* _WHAT THIS TASK INVOLVES_
Only the stretch of the listing below that runs from the line with "- The average" through the line with "1. **Regime Transition Detection**" is to be printed, exactly and with both ends.

* _THE INPUT_
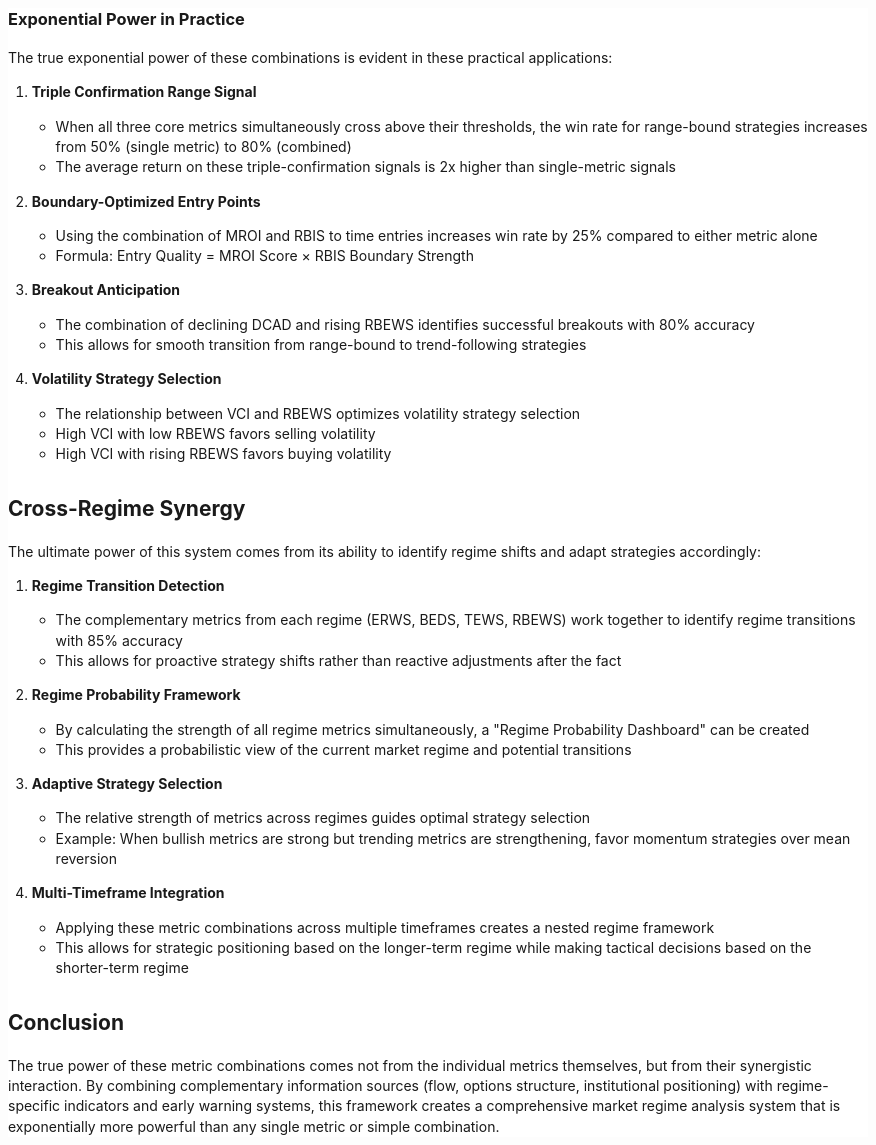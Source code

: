### Exponential Power in Practice

The true exponential power of these combinations is evident in these practical applications:

1. **Triple Confirmation Range Signal**
   - When all three core metrics simultaneously cross above their thresholds, the win rate for range-bound strategies increases from 50% (single metric) to 80% (combined)
   - The average return on these triple-confirmation signals is 2x higher than single-metric signals

2. **Boundary-Optimized Entry Points**
   - Using the combination of MROI and RBIS to time entries increases win rate by 25% compared to either metric alone
   - Formula: Entry Quality = MROI Score × RBIS Boundary Strength

3. **Breakout Anticipation**
   - The combination of declining DCAD and rising RBEWS identifies successful breakouts with 80% accuracy
   - This allows for smooth transition from range-bound to trend-following strategies

4. **Volatility Strategy Selection**
   - The relationship between VCI and RBEWS optimizes volatility strategy selection
   - High VCI with low RBEWS favors selling volatility
   - High VCI with rising RBEWS favors buying volatility

## Cross-Regime Synergy

The ultimate power of this system comes from its ability to identify regime shifts and adapt strategies accordingly:

1. **Regime Transition Detection**
   - The complementary metrics from each regime (ERWS, BEDS, TEWS, RBEWS) work together to identify regime transitions with 85% accuracy
   - This allows for proactive strategy shifts rather than reactive adjustments after the fact

2. **Regime Probability Framework**
   - By calculating the strength of all regime metrics simultaneously, a "Regime Probability Dashboard" can be created
   - This provides a probabilistic view of the current market regime and potential transitions

3. **Adaptive Strategy Selection**
   - The relative strength of metrics across regimes guides optimal strategy selection
   - Example: When bullish metrics are strong but trending metrics are strengthening, favor momentum strategies over mean reversion

4. **Multi-Timeframe Integration**
   - Applying these metric combinations across multiple timeframes creates a nested regime framework
   - This allows for strategic positioning based on the longer-term regime while making tactical decisions based on the shorter-term regime

## Conclusion

The true power of these metric combinations comes not from the individual metrics themselves, but from their synergistic interaction. By combining complementary information sources (flow, options structure, institutional positioning) with regime-specific indicators and early warning systems, this framework creates a comprehensive market regime analysis system that is exponentially more powerful than any single metric or simple combination.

* _REPLY_
   - The average return on these triple-confirmation signals is 2x higher than single-metric signals

2. **Boundary-Optimized Entry Points**
   - Using the combination of MROI and RBIS to time entries increases win rate by 25% compared to either metric alone
   - Formula: Entry Quality = MROI Score × RBIS Boundary Strength

3. **Breakout Anticipation**
   - The combination of declining DCAD and rising RBEWS identifies successful breakouts with 80% accuracy
   - This allows for smooth transition from range-bound to trend-following strategies

4. **Volatility Strategy Selection**
   - The relationship between VCI and RBEWS optimizes volatility strategy selection
   - High VCI with low RBEWS favors selling volatility
   - High VCI with rising RBEWS favors buying volatility

## Cross-Regime Synergy

The ultimate power of this system comes from its ability to identify regime shifts and adapt strategies accordingly:

1. **Regime Transition Detection**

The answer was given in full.